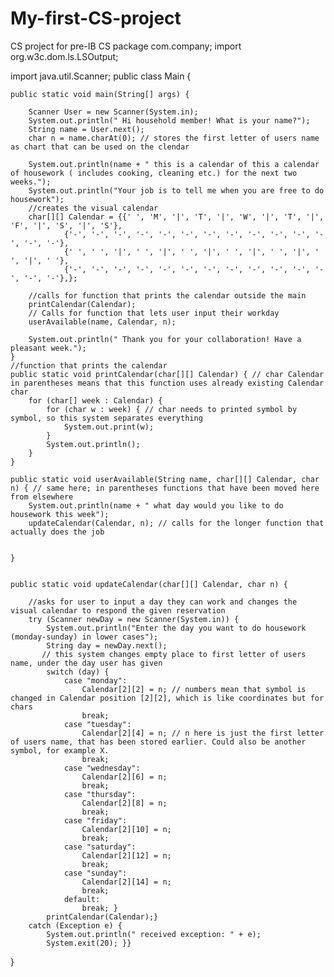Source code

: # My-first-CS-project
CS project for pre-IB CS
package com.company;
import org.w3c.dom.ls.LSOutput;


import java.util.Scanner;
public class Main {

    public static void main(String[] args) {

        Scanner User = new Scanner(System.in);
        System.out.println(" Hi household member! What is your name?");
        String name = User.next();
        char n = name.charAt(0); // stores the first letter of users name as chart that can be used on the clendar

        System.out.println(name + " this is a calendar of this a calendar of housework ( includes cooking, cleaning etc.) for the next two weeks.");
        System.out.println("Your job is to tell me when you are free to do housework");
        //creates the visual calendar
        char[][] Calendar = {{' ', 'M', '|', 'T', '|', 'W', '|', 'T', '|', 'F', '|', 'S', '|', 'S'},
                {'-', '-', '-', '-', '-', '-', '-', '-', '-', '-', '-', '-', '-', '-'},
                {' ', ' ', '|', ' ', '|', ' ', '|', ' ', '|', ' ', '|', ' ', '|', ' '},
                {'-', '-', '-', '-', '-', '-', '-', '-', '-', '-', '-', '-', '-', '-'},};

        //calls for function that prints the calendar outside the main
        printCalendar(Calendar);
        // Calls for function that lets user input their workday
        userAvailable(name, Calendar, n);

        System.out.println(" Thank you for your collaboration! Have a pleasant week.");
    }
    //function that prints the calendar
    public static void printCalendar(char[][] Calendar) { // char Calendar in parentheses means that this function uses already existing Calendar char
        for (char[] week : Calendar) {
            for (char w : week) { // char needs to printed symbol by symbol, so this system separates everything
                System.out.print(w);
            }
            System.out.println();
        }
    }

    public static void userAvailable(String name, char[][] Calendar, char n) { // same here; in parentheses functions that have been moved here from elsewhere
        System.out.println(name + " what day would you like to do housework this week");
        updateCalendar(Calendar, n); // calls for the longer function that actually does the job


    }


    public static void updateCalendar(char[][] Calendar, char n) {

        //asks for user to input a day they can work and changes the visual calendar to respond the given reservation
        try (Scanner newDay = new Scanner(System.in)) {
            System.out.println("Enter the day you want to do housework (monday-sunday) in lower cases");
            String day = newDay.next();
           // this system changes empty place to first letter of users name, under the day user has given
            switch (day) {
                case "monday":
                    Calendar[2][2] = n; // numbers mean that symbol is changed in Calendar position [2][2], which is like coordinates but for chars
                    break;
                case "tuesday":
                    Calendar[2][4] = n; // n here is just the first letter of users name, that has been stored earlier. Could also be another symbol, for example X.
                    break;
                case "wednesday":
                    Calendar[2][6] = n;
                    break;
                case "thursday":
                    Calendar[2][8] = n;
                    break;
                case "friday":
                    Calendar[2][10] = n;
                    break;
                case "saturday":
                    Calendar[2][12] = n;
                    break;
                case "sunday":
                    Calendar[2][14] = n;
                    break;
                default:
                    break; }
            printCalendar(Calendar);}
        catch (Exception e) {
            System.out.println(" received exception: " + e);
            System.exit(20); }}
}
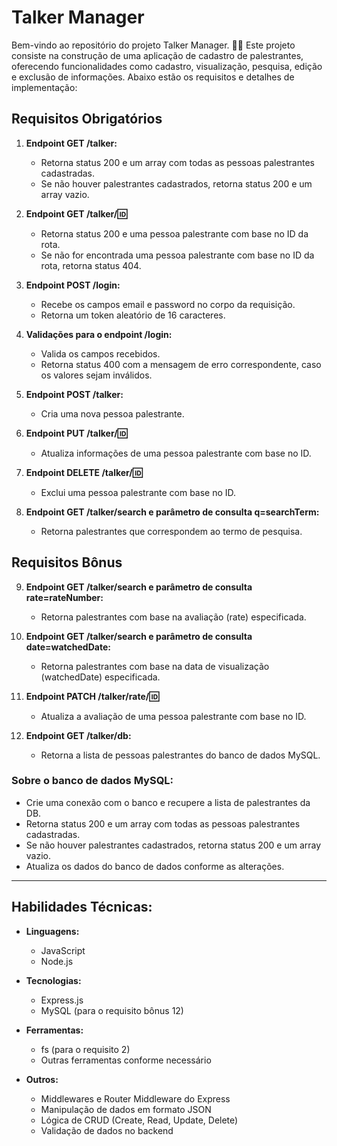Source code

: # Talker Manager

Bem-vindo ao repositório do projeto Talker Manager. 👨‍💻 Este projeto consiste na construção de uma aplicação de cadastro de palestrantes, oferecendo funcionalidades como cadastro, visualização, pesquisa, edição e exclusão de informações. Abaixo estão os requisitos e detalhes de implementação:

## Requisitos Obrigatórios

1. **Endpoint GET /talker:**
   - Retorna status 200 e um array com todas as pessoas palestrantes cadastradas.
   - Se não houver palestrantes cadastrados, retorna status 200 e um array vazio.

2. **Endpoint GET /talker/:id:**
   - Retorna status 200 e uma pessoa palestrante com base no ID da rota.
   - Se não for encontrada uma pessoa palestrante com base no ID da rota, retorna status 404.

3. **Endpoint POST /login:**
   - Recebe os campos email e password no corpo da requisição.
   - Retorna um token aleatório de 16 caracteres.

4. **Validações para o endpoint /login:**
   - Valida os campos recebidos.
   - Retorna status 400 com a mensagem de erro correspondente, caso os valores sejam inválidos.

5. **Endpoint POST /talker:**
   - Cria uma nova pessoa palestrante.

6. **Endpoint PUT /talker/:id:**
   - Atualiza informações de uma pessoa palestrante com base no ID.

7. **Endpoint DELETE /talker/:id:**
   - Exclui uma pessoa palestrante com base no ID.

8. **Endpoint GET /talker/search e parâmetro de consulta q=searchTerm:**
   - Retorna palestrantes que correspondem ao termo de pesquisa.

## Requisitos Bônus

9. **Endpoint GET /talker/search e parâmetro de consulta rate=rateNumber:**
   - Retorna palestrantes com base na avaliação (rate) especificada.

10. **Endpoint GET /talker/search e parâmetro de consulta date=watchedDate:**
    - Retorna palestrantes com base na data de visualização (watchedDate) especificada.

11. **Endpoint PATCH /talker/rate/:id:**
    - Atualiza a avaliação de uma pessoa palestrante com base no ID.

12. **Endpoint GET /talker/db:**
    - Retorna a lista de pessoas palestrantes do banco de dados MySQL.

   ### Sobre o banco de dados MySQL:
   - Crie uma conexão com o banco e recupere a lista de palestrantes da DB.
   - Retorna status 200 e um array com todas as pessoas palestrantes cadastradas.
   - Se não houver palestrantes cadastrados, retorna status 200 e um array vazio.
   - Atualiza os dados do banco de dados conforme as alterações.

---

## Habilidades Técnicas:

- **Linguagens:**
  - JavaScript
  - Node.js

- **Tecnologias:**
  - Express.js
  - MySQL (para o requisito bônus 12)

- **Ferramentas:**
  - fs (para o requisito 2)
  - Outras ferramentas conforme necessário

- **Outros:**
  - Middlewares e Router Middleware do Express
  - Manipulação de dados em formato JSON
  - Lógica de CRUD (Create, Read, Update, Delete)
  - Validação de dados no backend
────────
**WORK REQUIRED:**
From the records above, copy every line that includes the word "login".

**RESPONSE TO THIS TASK:**
3. **Endpoint POST /login:**
4. **Validações para o endpoint /login:**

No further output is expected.